Now that this set of insights has permeated the pro baseball industry, it is less of a competitive advantage than it was then. The quest for analytic dominance should be an ongoing process, not a one-off project.
Measurement is good — IF you are measuring what matters, strategically and tactically. If you are not, measurement is at best a waste of resources — and at worst a distraction from seeing what actually does matter.
I recently discussed with my Columbia students the issue of selecting optimal metrics for Knowledge Management initiatives. I used the meme of shortening the path to value.
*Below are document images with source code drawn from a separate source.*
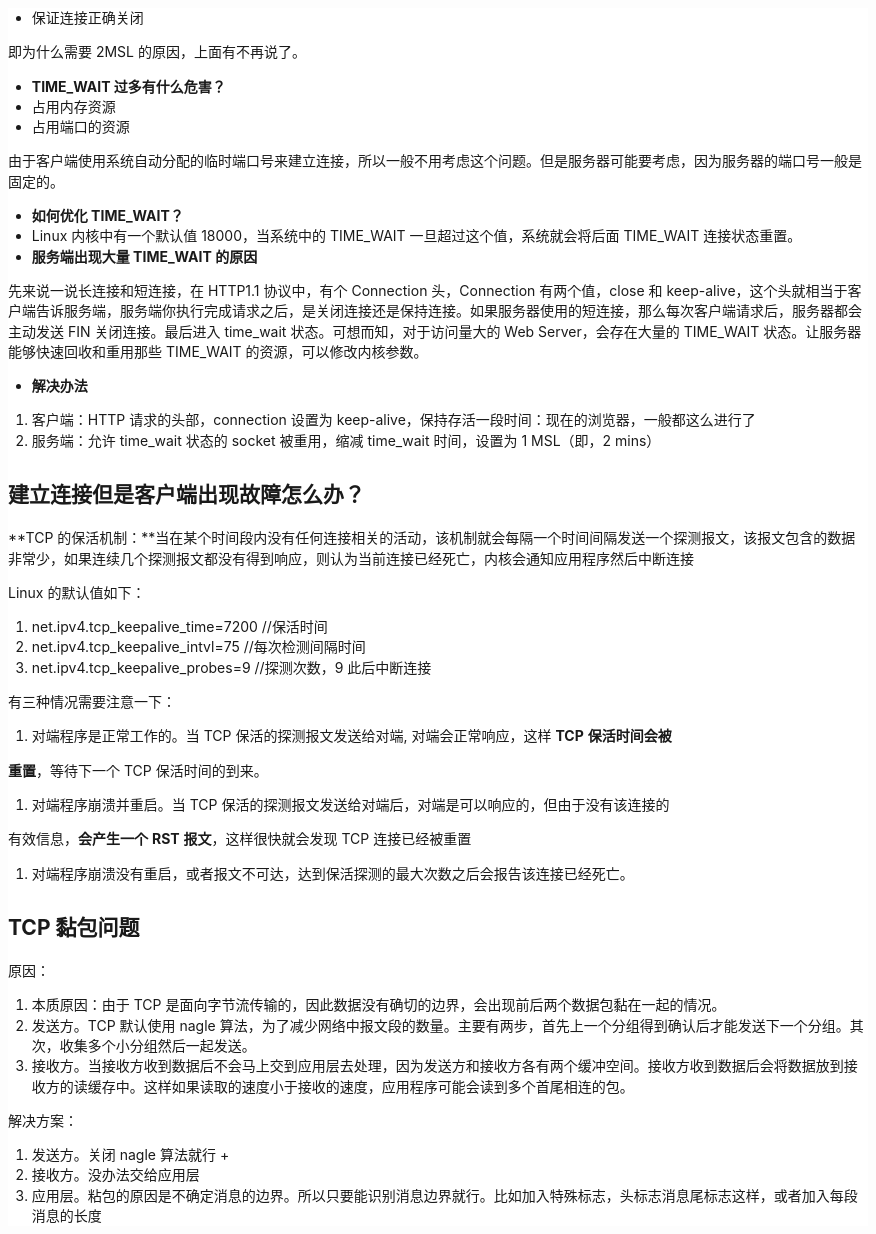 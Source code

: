 - 保证连接正确关闭

即为什么需要 2MSL 的原因，上面有不再说了。

- **TIME_WAIT 过多有什么危害？**
- 占用内存资源
- 占用端口的资源

由于客户端使用系统自动分配的临时端口号来建立连接，所以一般不用考虑这个问题。但是服务器可能要考虑，因为服务器的端口号一般是固定的。

- **如何优化 TIME_WAIT？**
- Linux 内核中有一个默认值 18000，当系统中的 TIME_WAIT 一旦超过这个值，系统就会将后面 TIME_WAIT 连接状态重置。
- **服务端出现大量 TIME_WAIT 的原因**

先来说一说长连接和短连接，在 HTTP1.1 协议中，有个 Connection 头，Connection 有两个值，close 和 keep-alive，这个头就相当于客户端告诉服务端，服务端你执行完成请求之后，是关闭连接还是保持连接。如果服务器使用的短连接，那么每次客户端请求后，服务器都会主动发送 FIN 关闭连接。最后进入 time_wait 状态。可想而知，对于访问量大的 Web Server，会存在大量的 TIME_WAIT 状态。让服务器能够快速回收和重用那些 TIME_WAIT 的资源，可以修改内核参数。

- **解决办法**

1. 客户端：HTTP 请求的头部，connection 设置为 keep-alive，保持存活一段时间：现在的浏览器，一般都这么进行了
2. 服务端：允许 time_wait 状态的 socket 被重用，缩减 time_wait 时间，设置为 1 MSL（即，2 mins）

## 建立连接但是客户端出现故障怎么办？

**TCP 的保活机制：**当在某个时间段内没有任何连接相关的活动，该机制就会每隔一个时间间隔发送一个探测报文，该报文包含的数据非常少，如果连续几个探测报文都没有得到响应，则认为当前连接已经死亡，内核会通知应用程序然后中断连接

Linux 的默认值如下：

1. net.ipv4.tcp_keepalive_time=7200 //保活时间
2. net.ipv4.tcp_keepalive_intvl=75 //每次检测间隔时间
3. net.ipv4.tcp_keepalive_probes=9 //探测次数，9 此后中断连接

有三种情况需要注意一下：

1. 对端程序是正常⼯作的。当 TCP 保活的探测报⽂发送给对端, 对端会正常响应，这样 **TCP** **保活时间会被**

**重置**，等待下⼀个 TCP 保活时间的到来。

1. 对端程序崩溃并重启。当 TCP 保活的探测报⽂发送给对端后，对端是可以响应的，但由于没有该连接的

有效信息，**会产生⼀个** **RST** **报⽂**，这样很快就会发现 TCP 连接已经被重置

1. 对端程序崩溃没有重启，或者报文不可达，达到保活探测的最大次数之后会报告该连接已经死亡。

## TCP 黏包问题

原因：

1. 本质原因：由于 TCP 是面向字节流传输的，因此数据没有确切的边界，会出现前后两个数据包黏在一起的情况。
2. 发送方。TCP 默认使用 nagle 算法，为了减少网络中报文段的数量。主要有两步，首先上一个分组得到确认后才能发送下一个分组。其次，收集多个小分组然后一起发送。
3. 接收方。当接收方收到数据后不会马上交到应用层去处理，因为发送方和接收方各有两个缓冲空间。接收方收到数据后会将数据放到接收方的读缓存中。这样如果读取的速度小于接收的速度，应用程序可能会读到多个首尾相连的包。

解决方案：

1. 发送方。关闭 nagle 算法就行 +
2. 接收方。没办法交给应用层
3. 应用层。粘包的原因是不确定消息的边界。所以只要能识别消息边界就行。比如加入特殊标志，头标志消息尾标志这样，或者加入每段消息的长度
First I drew the distinction (illustrated below) between “output” metrics and “outcome” metrics — with both being benefits-based, but with the latter having the added value of measuring along the same dimensions that key stakeholders would measure — for example, the C-suite or investors.
The other distinction I drew is between results that are more easily measured (and, therefore, more easily demonstrated) than others. The matrix below shows the results for eight benefits frequently mentioned in studies of Knowledge Management projects. (I used a recent Accenture study as the primary basis, supplemented by my own professional experience.)
These benefits range from readily measurable and outcome-based (upper-right quadrant, like cost savings) to relatively problematic to measure and output-based (lower-left quadrant, like better decisions).
The upper-right is clearly where one finds the highest return. I argued that the most direct path to the upper right quadrant is the “path of least resistance” when it comes to justifying projects and budgets. This is where you want to be when the next business cycle-driven downturn hits, and budgets are cut back.
This principle could apply well beyond knowledge management projects — to most any enterprise activity or initiative. You should always be “moving the needle on enterprise value” — in aspiration, if not in fact.